_TASK INSTRUCTIONS_: Each line below that carries the string "tiện" must appear in the answer.

________________

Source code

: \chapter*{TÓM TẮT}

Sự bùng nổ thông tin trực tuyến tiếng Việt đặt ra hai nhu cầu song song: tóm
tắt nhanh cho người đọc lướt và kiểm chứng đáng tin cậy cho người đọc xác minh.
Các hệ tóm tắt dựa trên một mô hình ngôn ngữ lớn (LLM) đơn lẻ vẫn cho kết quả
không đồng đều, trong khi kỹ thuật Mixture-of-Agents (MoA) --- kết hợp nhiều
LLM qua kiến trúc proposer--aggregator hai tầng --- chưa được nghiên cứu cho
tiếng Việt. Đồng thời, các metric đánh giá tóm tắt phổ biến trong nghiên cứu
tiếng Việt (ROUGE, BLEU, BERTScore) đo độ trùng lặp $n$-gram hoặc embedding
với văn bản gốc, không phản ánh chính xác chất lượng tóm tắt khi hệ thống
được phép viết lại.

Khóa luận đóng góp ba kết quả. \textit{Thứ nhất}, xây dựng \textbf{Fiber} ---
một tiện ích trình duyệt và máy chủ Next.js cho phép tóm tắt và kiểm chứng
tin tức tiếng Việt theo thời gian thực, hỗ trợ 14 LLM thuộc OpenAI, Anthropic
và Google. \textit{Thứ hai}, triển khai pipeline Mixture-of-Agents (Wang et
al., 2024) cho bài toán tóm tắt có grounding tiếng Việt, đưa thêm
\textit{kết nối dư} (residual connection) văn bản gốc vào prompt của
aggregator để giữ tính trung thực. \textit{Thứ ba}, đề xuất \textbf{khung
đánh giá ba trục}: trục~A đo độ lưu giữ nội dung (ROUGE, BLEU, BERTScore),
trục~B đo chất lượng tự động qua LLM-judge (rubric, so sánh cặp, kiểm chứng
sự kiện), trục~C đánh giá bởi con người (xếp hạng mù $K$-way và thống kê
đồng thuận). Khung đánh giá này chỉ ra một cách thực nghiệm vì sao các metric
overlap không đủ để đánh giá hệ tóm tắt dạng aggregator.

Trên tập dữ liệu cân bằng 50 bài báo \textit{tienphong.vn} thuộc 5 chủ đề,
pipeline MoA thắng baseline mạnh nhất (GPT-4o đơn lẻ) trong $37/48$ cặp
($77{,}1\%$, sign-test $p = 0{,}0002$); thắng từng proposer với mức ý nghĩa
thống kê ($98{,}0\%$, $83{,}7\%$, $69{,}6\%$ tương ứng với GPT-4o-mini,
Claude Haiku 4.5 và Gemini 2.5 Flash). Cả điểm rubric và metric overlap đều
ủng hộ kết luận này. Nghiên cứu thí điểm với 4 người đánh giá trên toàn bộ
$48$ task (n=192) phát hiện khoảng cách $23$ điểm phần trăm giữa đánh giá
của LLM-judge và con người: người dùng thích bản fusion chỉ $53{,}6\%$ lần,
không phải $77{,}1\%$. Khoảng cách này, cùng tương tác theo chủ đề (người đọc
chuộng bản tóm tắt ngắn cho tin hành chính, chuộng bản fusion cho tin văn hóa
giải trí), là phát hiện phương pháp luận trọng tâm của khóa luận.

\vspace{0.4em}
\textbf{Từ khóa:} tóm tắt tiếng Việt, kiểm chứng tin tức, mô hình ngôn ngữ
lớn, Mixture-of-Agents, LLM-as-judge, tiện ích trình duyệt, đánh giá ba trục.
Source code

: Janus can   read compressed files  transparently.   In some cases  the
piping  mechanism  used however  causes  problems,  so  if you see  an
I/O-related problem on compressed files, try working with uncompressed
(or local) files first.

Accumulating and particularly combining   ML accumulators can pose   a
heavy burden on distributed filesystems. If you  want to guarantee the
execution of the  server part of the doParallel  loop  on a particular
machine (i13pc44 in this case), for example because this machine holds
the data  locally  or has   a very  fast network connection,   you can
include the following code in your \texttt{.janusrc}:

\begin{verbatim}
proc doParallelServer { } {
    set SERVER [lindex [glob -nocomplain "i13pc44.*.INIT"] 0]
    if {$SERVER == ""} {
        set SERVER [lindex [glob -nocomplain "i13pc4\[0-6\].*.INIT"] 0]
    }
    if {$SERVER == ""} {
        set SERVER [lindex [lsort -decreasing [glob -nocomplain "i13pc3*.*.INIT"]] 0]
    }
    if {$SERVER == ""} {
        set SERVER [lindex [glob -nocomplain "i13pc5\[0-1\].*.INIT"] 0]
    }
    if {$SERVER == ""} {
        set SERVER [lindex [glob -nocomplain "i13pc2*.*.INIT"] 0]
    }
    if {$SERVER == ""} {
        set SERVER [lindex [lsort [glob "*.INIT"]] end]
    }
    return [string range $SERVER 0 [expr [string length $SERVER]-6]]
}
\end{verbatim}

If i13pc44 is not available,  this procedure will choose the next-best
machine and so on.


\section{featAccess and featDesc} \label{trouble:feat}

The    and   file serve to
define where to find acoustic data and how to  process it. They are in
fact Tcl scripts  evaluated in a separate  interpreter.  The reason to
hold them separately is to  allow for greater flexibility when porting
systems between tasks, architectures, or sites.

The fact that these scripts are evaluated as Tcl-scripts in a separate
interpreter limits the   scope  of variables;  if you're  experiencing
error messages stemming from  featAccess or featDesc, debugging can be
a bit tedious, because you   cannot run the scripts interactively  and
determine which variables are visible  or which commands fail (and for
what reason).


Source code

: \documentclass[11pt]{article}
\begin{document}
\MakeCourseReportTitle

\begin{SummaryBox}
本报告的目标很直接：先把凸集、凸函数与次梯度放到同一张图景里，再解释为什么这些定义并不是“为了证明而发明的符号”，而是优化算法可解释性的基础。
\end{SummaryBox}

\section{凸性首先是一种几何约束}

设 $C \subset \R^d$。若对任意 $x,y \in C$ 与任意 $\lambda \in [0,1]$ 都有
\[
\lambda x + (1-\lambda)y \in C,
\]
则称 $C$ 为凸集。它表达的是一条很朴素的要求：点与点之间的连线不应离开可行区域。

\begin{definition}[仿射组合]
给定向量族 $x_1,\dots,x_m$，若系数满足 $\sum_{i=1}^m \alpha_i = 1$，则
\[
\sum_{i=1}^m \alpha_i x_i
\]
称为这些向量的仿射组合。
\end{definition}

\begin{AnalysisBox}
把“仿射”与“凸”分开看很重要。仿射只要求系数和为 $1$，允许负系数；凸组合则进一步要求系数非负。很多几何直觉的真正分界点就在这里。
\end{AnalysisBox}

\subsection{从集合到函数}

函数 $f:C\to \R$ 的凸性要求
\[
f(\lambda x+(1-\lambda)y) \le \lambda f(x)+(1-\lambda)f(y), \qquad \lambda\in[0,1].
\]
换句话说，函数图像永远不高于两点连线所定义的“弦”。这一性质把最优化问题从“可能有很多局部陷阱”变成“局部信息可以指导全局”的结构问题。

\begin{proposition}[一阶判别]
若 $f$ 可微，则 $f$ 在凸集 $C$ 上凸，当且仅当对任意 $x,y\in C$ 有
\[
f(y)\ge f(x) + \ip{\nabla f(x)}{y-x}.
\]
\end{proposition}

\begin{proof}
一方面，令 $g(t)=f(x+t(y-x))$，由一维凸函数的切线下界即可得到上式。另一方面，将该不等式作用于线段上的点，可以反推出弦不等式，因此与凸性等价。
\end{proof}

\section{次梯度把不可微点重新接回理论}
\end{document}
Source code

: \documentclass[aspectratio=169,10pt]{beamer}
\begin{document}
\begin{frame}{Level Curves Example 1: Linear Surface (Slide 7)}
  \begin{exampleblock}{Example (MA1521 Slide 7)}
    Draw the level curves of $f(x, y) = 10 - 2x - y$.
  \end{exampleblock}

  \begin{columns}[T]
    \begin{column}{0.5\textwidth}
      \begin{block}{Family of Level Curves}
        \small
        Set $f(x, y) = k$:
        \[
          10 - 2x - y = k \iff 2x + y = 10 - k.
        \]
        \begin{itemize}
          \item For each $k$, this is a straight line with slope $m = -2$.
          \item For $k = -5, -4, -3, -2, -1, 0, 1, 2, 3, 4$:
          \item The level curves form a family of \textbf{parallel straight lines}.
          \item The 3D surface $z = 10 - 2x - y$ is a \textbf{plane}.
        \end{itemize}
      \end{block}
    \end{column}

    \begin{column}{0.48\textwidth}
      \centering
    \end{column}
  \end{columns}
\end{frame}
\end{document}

________________

_EXERCISE OUTPUT_:
một tiện ích trình duyệt và máy chủ Next.js cho phép tóm tắt và kiểm chứng
lớn, Mixture-of-Agents, LLM-as-judge, tiện ích trình duyệt, đánh giá ba trục.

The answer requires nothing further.